Robert Giroux, 1958.
© Valerie Eliot; from the collection of the T. S. Eliot Estate.

Robert Giroux

(19142008)

Robert Giroux (1914–2008), celebrated book editor and publisher. A graduate of Columbia University, where he was the friend and editor of future writers including John Berryman and Thomas Merton (whose work he published in the Columbia Review), he joined the Harcourt, Brace company as a junior editor in 1940, helping to shape Edmund Wilson’s study To the Finland Station (1940). After distinguished war service in the U.S. Navy (he rose to the rank of lieutenant commander), in 1948 he resumed work at Harcourt, Brace, where over the coming years he published works by authors including Bernard Malamud, Jack Kerouac, Flannery O’Connor, Jean Stafford, Robert Lowell (whose collection of poetry Lord Weary’s Castle, edited by Giroux, was awarded the Pulitzer Prize for Poetry 1947), Hannah Arendt, Isaac Bashevis Singer, and TSE. In 1955, when he left Harcourt for Farrar, Straus and Co., a significant number of his authors – including TSE, Lowell and O’Connor – followed his lead: the exceptional list of authors that he built up expanded to include Elizabeth Bishop, Grace Paley, Derek Walcott and William Golding.

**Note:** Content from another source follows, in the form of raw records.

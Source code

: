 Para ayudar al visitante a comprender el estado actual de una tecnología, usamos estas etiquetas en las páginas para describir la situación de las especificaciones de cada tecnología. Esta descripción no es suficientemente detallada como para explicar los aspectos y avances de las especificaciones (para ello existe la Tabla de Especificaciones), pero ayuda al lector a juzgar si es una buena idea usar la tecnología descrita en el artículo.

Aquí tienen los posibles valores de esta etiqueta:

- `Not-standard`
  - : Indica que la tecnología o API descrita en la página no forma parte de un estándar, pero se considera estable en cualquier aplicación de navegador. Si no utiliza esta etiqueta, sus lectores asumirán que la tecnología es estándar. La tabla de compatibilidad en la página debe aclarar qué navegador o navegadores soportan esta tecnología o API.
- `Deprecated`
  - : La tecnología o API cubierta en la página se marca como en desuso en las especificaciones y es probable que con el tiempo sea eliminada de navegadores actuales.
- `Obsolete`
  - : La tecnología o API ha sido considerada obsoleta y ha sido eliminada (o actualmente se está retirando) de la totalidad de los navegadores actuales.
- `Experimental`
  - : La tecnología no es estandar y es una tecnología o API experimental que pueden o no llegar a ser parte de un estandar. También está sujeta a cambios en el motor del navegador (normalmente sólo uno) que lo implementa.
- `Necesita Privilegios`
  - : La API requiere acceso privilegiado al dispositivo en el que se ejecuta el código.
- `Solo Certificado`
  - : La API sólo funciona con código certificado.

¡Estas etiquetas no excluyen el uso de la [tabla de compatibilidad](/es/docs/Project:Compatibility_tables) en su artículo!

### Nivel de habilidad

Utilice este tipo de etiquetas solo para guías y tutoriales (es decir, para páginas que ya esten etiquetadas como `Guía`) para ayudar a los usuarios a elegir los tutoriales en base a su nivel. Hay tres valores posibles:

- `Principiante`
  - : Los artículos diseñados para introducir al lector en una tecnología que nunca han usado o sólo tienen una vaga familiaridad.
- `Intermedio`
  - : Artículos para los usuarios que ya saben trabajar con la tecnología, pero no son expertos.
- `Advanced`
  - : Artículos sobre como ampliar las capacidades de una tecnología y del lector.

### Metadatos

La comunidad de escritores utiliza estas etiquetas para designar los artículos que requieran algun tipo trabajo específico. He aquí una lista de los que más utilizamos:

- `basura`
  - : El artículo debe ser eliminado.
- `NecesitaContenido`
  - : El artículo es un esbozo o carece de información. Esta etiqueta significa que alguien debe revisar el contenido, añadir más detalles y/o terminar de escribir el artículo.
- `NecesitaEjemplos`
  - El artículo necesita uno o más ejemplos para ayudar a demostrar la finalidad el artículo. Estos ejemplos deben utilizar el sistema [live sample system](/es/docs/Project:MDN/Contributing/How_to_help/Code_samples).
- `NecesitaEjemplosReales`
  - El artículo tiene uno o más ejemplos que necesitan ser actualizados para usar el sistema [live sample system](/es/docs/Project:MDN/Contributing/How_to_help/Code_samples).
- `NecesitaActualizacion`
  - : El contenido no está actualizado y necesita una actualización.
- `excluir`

In addition, he took primary responsibility for editing a number of posthumous publications including The Freedom of the Poet, essays by Berryman; Collected Prose of Robert Lowell (1987); and Collected Prose of Elizabeth Bishop (1987); and he wrote a preface to Berryman’s Shakespeare: Essays, Letters, and Other Writings, ed. John Haffenden (1999). His works as author included The Book Known as Q: A Consideration of Shakespeare’s Sonnets (1982). See further ‘Robert Giroux: The Art of Publishing’, Paris Review, Summer 2000; Patrick Samway, Flannery O’Connor and Robert Giroux: A Publishing Partnership (2018), and Patrick Samway, John Berryman and Robert Giroux: A Publishing Friendship (2020).